The master SPI controller I've made can be configured for different data widths and has a prescaler to scale down the input clk to a valid sclk for the SPI device we are trying to control.
Interfacing with the SPI module is quite straightforward and kept as simple as possible. Before starting a transfer the user of the module has to check the busy_transfer signal to make sure the module is not currently doing a transfer. If that signal is low a transfer can be started by setting data_to_send to the data which you want to send and then asserting the start_transfer. The next clk cycle the SPI module will store the value of data_to_send internally and it will assert the busy_transfer to notify the user that it has started processing. After all bits have been transferred busy_transfer will be pulled low and at the same time valid_data goes high to indicate that data has been read from the SPI slave and is now available for the user to read on data_received.
A simulation of two 16-bit transfers can be seen below:
Two 16-bit SPI transfers
Now that we have a working SPI master controller we need to use to send the appropriate data to use the ADC.
For the ADC128S022 we have to send 16 bits each time as described in the datasheet on page 7. The third, fourth and fifth bit we send sets the channel which will be sampled the next time, i.e. we send a command for a channel N and then the next time we send a command we can read the data for channel N. This can be seen in the simulation below by looking at the tb_spi_data_out signal which is basically counting from 0 to 7 and then repeating this.
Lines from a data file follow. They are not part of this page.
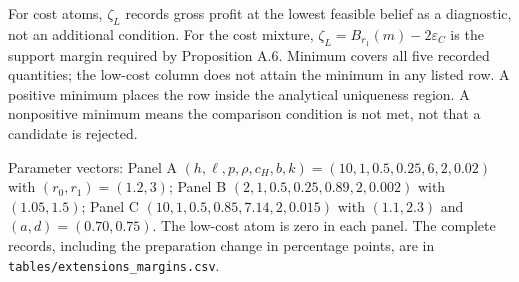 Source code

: \begin{landscape}
\begin{table}[tbp]
\begin{threeparttable}
\begin{tablenotes}
\item For cost atoms, $\zeta_L$ records gross profit at the lowest feasible belief as a diagnostic, not an additional condition. For the cost mixture, $\zeta_L=B_{r_1}(m)-2\varepsilon_C$ is the support margin required by Proposition A.6. Minimum covers all five recorded quantities; the low-cost column does not attain the minimum in any listed row. A positive minimum places the row inside the analytical uniqueness region. A nonpositive minimum means the comparison condition is not met, not that a candidate is rejected.
\item Parameter vectors: Panel A $(h,\ell,p,\rho,c_H,b,k)=(10,1,0.5,0.25,6,2,0.02)$ with $(r_0,r_1)=(1.2,3)$; Panel B $(2,1,0.5,0.25,0.89,2,0.002)$ with $(1.05,1.5)$; Panel C $(10,1,0.5,0.85,7.14,2,0.015)$ with $(1.1,2.3)$ and $(a,d)=(0.70,0.75)$. The low-cost atom is zero in each panel. The complete records, including the preparation change in percentage points, are in \texttt{tables/extensions\_margins.csv}.
\end{tablenotes}
\end{threeparttable}
\par\endgroup\end{table}
\end{landscape}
To get a more stable value the ADC controller is using averaging. The number of averages is set by a generic to a certain power of two, i.e. if the generic NUM_OF_AVERAGES_AS_POWER_OF_TWO is set to 4 it means 2^4 = 16 averages will be used. The averaging used is not a moving average but instead it adds N number of samples and then divides this sum by N and outputs it to the chX_value signals. When the outputs are updated the valid_values signal goes high as well to indicate to the user new data is available.
A simulation of the ADC testbench can be seen below. In this simulation the averaging is set to 2^1 = 2 which can be seen by counting the number of valid_data pulses between two valid_values pulses. Here it is 16 which is two times the number of channels.
ADC Testbench
TODO Better to update each channel separately???